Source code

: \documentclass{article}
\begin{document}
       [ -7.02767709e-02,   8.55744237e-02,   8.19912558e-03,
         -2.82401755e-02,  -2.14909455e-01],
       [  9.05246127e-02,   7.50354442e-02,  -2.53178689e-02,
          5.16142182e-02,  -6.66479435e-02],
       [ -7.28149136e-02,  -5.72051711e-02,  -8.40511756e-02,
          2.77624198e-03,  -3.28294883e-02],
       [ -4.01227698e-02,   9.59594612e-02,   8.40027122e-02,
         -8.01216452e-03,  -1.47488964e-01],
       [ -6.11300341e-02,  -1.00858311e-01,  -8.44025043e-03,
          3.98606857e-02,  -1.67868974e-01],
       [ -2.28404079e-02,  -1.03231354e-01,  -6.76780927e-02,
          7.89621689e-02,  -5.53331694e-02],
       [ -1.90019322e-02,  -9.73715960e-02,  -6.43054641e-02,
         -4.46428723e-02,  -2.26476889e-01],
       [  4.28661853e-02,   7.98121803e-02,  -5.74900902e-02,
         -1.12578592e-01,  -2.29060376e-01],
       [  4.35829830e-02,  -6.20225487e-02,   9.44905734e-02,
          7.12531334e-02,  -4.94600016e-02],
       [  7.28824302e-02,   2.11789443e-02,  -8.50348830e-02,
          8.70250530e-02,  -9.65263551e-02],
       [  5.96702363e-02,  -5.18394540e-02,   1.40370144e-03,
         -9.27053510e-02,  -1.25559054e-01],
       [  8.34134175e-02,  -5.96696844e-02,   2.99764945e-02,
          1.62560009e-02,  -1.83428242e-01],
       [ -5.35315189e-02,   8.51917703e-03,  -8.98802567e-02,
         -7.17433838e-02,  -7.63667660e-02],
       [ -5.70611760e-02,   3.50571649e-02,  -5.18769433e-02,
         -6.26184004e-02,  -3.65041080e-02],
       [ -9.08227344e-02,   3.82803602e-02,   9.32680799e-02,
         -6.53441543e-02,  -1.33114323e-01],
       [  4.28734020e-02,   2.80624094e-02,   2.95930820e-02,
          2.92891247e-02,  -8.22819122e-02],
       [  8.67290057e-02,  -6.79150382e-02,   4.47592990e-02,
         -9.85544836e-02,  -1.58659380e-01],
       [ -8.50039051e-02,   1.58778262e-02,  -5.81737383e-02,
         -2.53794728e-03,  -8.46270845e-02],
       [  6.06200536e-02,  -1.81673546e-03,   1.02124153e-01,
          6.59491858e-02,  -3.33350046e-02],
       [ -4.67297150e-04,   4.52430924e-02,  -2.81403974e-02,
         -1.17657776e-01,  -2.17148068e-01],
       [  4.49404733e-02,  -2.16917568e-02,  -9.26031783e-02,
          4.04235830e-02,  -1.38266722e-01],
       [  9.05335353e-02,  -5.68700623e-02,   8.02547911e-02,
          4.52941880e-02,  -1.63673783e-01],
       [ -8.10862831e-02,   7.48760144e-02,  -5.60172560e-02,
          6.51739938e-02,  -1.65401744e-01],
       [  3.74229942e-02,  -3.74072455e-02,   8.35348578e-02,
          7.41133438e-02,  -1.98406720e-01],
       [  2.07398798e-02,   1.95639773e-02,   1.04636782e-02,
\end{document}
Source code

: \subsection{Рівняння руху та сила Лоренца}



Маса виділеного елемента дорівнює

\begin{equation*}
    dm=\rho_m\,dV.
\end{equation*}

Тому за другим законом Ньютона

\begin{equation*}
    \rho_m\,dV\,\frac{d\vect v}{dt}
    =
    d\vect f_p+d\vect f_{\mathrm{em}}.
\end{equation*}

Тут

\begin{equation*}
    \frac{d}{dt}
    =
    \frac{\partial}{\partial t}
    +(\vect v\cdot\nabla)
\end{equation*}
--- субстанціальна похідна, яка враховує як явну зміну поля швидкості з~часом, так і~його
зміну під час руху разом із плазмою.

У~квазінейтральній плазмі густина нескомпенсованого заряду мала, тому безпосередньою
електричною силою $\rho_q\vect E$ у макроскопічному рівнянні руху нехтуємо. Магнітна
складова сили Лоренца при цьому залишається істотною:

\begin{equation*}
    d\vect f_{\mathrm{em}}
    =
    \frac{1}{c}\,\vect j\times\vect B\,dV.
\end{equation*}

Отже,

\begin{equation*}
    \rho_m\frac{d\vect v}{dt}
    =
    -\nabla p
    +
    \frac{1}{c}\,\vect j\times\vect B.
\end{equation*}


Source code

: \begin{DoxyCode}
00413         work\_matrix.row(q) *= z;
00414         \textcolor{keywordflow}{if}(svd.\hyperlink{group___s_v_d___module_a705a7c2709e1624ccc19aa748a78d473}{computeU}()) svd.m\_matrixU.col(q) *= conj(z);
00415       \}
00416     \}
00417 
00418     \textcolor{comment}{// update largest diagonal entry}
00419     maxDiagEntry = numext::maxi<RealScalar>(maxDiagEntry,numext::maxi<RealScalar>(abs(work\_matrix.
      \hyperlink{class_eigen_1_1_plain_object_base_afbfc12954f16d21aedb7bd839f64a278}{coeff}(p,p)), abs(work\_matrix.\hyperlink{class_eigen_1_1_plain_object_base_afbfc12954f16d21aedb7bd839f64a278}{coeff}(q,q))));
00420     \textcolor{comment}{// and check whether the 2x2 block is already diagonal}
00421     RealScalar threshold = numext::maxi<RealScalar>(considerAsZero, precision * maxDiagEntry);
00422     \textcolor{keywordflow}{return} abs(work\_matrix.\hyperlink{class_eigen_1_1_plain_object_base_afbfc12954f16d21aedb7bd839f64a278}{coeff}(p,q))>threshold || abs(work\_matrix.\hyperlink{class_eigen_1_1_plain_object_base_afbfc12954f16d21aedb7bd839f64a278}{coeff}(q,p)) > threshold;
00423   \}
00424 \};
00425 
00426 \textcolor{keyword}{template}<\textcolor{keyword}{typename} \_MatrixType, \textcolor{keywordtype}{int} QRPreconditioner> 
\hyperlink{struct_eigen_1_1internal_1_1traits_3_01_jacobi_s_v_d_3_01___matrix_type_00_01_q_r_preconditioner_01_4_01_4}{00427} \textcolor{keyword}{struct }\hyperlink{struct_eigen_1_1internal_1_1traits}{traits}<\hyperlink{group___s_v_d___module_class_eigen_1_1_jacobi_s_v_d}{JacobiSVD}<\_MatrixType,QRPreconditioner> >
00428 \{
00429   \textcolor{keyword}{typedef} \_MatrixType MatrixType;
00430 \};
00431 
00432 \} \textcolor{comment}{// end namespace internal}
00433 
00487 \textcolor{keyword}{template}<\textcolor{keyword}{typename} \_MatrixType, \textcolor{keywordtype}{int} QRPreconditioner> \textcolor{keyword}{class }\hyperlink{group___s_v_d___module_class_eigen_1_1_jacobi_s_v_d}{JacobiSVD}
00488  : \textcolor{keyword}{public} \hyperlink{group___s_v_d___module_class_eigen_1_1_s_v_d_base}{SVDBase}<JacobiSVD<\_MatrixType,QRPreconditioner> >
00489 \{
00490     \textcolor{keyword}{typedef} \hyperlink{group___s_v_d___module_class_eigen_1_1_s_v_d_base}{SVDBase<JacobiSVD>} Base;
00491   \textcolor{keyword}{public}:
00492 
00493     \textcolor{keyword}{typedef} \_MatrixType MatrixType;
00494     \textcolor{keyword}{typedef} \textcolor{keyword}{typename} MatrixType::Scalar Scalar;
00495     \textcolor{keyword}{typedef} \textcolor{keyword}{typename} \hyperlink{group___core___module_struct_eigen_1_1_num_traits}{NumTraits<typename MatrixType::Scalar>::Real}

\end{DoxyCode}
· · · ·
What to work on -
Scan the records for the word "typedef" and copy every line where it is found.

Answer to this task -
00429   \textcolor{keyword}{typedef} \_MatrixType MatrixType;
00490     \textcolor{keyword}{typedef} \hyperlink{group___s_v_d___module_class_eigen_1_1_s_v_d_base}{SVDBase<JacobiSVD>} Base;
00493     \textcolor{keyword}{typedef} \_MatrixType MatrixType;
00494     \textcolor{keyword}{typedef} \textcolor{keyword}{typename} MatrixType::Scalar Scalar;
00495     \textcolor{keyword}{typedef} \textcolor{keyword}{typename} \hyperlink{group___core___module_struct_eigen_1_1_num_traits}{NumTraits<typename MatrixType::Scalar>::Real}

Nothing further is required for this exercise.